BEGIN Supplied material

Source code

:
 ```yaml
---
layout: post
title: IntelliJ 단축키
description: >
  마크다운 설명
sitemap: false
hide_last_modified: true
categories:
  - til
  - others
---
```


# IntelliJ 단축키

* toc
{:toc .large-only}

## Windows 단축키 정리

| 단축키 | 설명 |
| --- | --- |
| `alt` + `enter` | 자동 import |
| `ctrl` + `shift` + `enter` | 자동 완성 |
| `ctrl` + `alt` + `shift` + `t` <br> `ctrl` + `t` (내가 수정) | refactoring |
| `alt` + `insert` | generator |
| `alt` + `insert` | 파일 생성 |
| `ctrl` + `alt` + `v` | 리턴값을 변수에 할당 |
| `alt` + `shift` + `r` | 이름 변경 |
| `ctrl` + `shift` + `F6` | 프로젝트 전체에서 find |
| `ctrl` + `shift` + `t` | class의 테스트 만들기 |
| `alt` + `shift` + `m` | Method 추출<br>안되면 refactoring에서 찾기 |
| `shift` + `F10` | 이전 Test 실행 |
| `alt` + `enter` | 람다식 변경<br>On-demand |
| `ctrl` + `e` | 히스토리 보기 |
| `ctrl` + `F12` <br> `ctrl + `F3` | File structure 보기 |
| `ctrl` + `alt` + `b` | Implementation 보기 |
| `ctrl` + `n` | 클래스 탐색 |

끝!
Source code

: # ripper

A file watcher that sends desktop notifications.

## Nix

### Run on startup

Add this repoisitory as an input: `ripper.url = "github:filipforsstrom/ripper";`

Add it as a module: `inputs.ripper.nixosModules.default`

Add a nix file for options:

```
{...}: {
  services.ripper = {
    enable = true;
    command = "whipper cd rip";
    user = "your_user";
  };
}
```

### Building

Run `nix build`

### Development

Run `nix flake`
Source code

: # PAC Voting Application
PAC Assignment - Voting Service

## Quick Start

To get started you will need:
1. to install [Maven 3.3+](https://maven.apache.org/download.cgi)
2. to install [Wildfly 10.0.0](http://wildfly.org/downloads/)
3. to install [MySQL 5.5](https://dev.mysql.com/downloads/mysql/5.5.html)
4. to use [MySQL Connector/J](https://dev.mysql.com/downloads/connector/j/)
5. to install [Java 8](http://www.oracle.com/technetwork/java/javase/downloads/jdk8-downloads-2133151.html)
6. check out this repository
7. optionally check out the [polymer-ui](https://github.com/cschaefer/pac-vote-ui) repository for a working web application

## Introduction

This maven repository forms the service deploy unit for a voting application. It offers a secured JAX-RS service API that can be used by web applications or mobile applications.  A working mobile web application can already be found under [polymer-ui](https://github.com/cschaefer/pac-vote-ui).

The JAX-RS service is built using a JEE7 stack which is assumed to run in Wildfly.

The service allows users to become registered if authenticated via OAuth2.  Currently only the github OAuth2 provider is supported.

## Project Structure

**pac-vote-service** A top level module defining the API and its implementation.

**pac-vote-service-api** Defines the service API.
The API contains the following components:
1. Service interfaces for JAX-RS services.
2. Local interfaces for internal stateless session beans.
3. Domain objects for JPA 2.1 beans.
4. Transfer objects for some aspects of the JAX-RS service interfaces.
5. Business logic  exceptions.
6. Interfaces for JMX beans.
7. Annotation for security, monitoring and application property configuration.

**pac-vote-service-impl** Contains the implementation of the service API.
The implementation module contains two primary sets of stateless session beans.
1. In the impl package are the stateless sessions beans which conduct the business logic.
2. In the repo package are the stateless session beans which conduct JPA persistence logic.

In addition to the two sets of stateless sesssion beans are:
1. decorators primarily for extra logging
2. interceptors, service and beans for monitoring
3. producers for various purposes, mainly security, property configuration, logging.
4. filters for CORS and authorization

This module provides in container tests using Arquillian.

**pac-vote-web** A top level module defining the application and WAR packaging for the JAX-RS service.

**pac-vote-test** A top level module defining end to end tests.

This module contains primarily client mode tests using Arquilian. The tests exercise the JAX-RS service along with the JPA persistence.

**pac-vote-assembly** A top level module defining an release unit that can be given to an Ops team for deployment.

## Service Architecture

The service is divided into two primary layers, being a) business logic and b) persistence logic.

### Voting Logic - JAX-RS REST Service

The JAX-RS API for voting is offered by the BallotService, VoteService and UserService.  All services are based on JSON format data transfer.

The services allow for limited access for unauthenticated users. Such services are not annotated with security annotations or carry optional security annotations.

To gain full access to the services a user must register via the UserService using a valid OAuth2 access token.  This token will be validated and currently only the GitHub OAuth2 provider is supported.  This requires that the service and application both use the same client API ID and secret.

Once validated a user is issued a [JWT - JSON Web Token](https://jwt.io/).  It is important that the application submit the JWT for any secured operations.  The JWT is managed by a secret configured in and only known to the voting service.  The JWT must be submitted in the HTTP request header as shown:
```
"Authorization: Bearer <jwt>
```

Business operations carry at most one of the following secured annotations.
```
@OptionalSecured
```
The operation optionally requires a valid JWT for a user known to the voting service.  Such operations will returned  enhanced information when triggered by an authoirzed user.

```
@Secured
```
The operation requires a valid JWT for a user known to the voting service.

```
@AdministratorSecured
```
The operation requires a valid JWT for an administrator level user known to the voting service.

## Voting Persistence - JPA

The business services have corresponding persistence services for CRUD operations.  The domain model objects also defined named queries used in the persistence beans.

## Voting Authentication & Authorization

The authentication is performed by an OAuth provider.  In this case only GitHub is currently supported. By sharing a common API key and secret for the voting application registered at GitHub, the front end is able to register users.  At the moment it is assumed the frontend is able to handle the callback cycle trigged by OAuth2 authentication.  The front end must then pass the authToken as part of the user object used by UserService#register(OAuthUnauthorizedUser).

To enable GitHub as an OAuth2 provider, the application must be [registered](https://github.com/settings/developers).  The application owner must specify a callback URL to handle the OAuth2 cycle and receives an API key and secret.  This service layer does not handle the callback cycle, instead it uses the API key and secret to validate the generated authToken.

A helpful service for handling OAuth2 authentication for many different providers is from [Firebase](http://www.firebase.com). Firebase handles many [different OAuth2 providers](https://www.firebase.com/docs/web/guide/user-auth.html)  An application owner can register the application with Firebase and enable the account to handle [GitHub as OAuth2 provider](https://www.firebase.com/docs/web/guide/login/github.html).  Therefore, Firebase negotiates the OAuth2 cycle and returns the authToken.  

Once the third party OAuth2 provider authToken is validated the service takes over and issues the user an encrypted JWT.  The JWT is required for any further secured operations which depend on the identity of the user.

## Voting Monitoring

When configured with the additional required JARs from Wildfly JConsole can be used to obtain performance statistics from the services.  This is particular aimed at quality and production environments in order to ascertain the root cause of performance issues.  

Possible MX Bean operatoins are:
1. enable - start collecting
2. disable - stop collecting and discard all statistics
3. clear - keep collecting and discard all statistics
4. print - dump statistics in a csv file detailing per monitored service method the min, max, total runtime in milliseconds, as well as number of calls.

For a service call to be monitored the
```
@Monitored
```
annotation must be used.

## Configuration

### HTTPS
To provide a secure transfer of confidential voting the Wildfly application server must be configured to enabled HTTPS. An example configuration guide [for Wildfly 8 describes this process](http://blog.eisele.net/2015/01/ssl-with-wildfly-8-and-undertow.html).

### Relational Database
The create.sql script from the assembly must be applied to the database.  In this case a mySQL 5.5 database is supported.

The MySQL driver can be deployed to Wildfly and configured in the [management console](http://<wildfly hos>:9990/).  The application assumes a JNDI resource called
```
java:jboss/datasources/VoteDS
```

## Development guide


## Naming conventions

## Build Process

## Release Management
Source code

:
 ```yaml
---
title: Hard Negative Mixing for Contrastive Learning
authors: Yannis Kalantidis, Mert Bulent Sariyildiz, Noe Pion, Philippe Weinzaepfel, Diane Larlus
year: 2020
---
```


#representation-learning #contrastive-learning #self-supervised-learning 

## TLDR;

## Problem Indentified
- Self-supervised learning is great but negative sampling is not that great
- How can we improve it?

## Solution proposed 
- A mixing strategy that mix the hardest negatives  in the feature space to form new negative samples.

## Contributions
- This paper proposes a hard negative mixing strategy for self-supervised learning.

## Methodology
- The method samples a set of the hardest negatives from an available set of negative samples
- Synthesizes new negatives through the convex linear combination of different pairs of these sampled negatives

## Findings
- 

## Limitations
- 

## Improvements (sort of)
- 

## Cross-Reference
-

END Supplied material

§ **Task details**
Give the count of lines in the listing that hold "package", and write nothing beyond it.

§ **Solution to this problem**
2